Qui a eu cette idée folle d’aller un jour taquiner le fond du Berger ?

Je m’en vais vous le conter tout à l’heure.

Jeudi 25 juillet, 7 h 00

Tout a commencé ce matin*, au réveil, où j’ai le souvenir tenace d’un cauchemar horrible. Je me vois au fond du Berger**, me débattre avec mes Jumars, comme un pantin, à tenter de remonter les 1000 mètres de galeries, de puits, de ruisseaux et de cascades jusqu’à l’air libre.
Pour mémoire, 1000 mètres, ça fait pas loin d’1 kilomètre. Et oui, quand même !


Je me réveille, je me pince et je me rassure, ce n’était qu’un horrible cauchemar.

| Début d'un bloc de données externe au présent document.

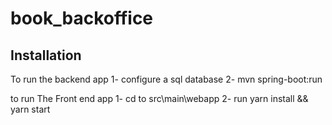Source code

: # book_backoffice

## Installation
To run the backend app
1- configure a sql database
2- mvn spring-boot:run

to run The Front end app
1- cd  to src\main\webapp
2- run yarn install && yarn start
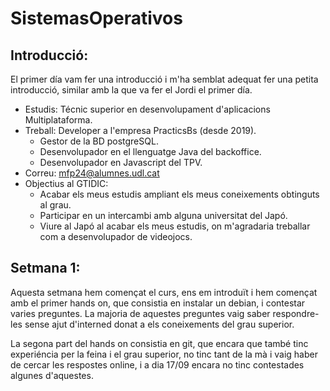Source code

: # SistemasOperativos

## Introducció:
El primer día vam fer una introducció i m'ha semblat adequat fer una petita introducció, similar amb la que va fer el Jordi el primer día.

* Estudis: Técnic superior en desenvolupament d'aplicacions Multiplataforma.
* Treball: Developer a l'empresa PracticsBs (desde 2019).
  * Gestor de la BD postgreSQL.
  * Desenvolupador en el llenguatge Java del backoffice.
  * Desenvolupador en Javascript del TPV.
* Correu: mfp24@alumnes.udl.cat
* Objectius al GTIDIC:
  * Acabar els meus estudis ampliant els meus coneixements obtinguts al grau.
  * Participar en un intercambi amb alguna universitat del Japó.
  * Viure al Japó al acabar els meus estudis, on m'agradaria treballar com a desenvolupador de videojocs.


## Setmana 1:
Aquesta setmana hem començat el curs, ens em introduït i hem començat amb el primer hands on, que consistia en instalar un debian, i contestar varies preguntes.
La majoria de aquestes preguntes vaig saber respondre-les sense ajut d'interned donat a els coneixements del grau superior.

La segona part del hands on consistia en git, que encara que també tinc experiéncia per la feina i el grau superior, no tinc tant de la mà i vaig haber de cercar les respostes online, i a dia 17/09 encara no tinc contestades algunes d'aquestes.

Ce n’est qu’au petit déjeuner que je me rends compte que mon agenda électronique sonne, à grands beeps, que le départ est imminent.

Départ ? Quel départ, et pour où ?
J’ouvre mon agenda papier (on ne se moque pas de mes petits agendas, mes notes et mes rappels !) et j’y lis : « Jeudi, départ 8 h 00 pour le Berger »

De quoua ? Le Berger ? Mais c’est un cauchemar !

Branle-bas de combat, je me dépêche, et je pars…

En roulant, je me remémore l’enchainement de mes erreurs.

Un jour (funeste), Sébastien lance une invitation club pour le camp Berger 2024 :
– Première erreur : je réponds au mail au lieu de, comme j’aurais dû le faire, le supprimer corps et bien dans les oubliettes numériques.

– Deuxième erreur : Suite à une lamentable saisie sur les touches de mon clavier (dans la nuit quelqu’un m’a inversé les touches o, u, i avec les touches n, o, n) j’ai probablement dû accepter l’inscription.

– Troisième erreur : Confondant l’achat des T-shirts avec l’inscription au Berger, je me suis engagé financièrement.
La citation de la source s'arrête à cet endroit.